A polêmica ocorrida durante a homenagem a Munanga reacende o debate sobre ações afirmativas na USP em um momento de reorganização do movimento pró-cotas dentro da instituição. O movimento estudantil e o movimento negro pedem por mais ações de permanência aos estudantes de baixa renda que vêm ingressando na universidade em maior número desde a adoção das cotas na graduação.
Além disso, a reitoria é cobrada a estender as cotas étnico-raciais à pós-graduação e aos concursos de docência. No mês passado, a USP aprovou cotas para concursos de professores com mais de três vagas a medida foi vista como insuficiente, uma vez que a maioria dos concursos contempla apenas uma vaga.
Há, ainda, pressão para que a universidade amplie seu programa de ações afirmativas a fim de incluir outros grupos marginalizados, como transexuais e travestis e pessoas com autismo.

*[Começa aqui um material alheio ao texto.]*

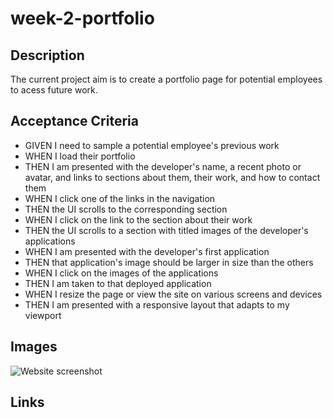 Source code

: # week-2-portfolio

## Description 

The current project aim is to create a portfolio page for potential employees to acess future work. 

## Acceptance Criteria 

 * GIVEN I need to sample a potential employee's previous work
 * WHEN I load their portfolio
 * THEN I am presented with the developer's name, a recent photo or avatar, and links to sections about them, their work, and how to contact them
 * WHEN I click one of the links in the navigation
 * THEN the UI scrolls to the corresponding section
 * WHEN I click on the link to the section about their work
 * THEN the UI scrolls to a section with titled images of the developer's applications
 * WHEN I am presented with the developer's first application
 * THEN that application's image should be larger in size than the others
 * WHEN I click on the images of the applications
 * THEN I am taken to that deployed application
 * WHEN I resize the page or view the site on various screens and devices
 * THEN I am presented with a responsive layout that adapts to my viewport

## Images 

![Website screenshot](https://github.com/Charl1410/week-2-portfolio/blob/1f21370f41930fd02ade32cd681c537e3fa14491/Assets/images/Screenshot%202022-10-11%20at%2011.52.00.png)


## Links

Por outro lado, a gestão de Arruda é elogiada por oferecer 50 bolsas de pós-doutoramento exclusivas para pessoas negras no valor de R$ 8.479 mensais. A iniciativa, inédita, é vista como um instrumento para manter os vínculos de pesquisadores negros com a universidade enquanto não conseguem alocação em concursos de docência.
Em entrevista à Folha, em fevereiro, Munanga ressaltou a importância das ações afirmativas no combate ao racismo no Brasil. “As cotas são para reduzir um abismo de 400 anos [de escravidão]. Não se reduz um abismo de 400 anos em 20 ou 10 anos. Apesar da qualidade da política, isso vai demorar gerações”, afirmou.
Munanga é antropólogo e professor aposentado da USP. Ele nasceu em Bakwa Kalonji, na atual República Democrática do Congo, em 1940. Está no Brasil desde 1975.
Ao longo desses anos, ele se debruçou nos estudos sobre antropologia da África e da população afro-brasileira e nas questões raciais. O intelectual contribuiu de forma significativa na discussão sobre raça e para derrubar o mito da democracia racial.
Procurado para comentar as repercussões da cerimônia em sua homenagem, Munanga não quis se pronunciar.